According to the National Rheumatoid Arthritis Society, people should see their doctor if they experience lung problems for more than 1 month.
They should also see a doctor if they experience sudden but regular severe breathlessness while doing everyday tasks.
The doctor will assess the extent of the problem and may make a referral to a specialist called a rheumatologist if necessary.
Both RA and pulmonary fibrosis have no cure, so treatment goals aim to manage the symptoms and reduce the progression of the disease.
Medications and treatments to control RA-linked pulmonary fibrosis may include:
RA-linked pulmonary fibrosis progresses differently from person-to-person. Some people experience worsening of symptoms within months, while in others, the disease may take a few years to advance.
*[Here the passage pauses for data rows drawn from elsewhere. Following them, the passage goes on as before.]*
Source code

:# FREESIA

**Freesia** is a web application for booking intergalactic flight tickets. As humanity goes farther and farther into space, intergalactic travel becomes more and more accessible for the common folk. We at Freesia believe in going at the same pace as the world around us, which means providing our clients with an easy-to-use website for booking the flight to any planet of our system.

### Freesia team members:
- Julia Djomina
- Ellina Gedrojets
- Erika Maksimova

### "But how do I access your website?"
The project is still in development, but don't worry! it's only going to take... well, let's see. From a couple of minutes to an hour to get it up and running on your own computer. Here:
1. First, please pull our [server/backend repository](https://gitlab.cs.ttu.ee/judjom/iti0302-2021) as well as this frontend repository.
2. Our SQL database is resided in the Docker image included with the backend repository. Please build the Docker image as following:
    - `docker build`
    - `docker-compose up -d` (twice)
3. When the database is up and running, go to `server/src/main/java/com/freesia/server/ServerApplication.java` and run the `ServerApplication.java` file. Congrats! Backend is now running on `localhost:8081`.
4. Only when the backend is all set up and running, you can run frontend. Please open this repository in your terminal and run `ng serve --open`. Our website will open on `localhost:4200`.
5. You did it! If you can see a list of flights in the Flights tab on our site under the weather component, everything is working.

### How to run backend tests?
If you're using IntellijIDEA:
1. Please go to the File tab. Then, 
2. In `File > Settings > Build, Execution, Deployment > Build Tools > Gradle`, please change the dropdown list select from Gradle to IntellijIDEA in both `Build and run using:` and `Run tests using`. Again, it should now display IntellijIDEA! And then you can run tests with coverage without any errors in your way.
Differences in progression may be because age, genetics, and lifestyle factors play a role in the development of both conditions.
According to a study in Clinical Medical Insights: Circulatory, Respiratory and Pulmonary Medicine the average life expectancy for someone with pulmonary fibrosis is 2.5 to 5 years, although this is merely an estimate drawn from large-scale population studies.
If a person has RA and experiences lung problems, they should talk to a doctor at the earliest opportunity about the nature and frequency of symptoms. Recent advances in medication and treatment have improved both management of symptoms and quality of life in the long-term.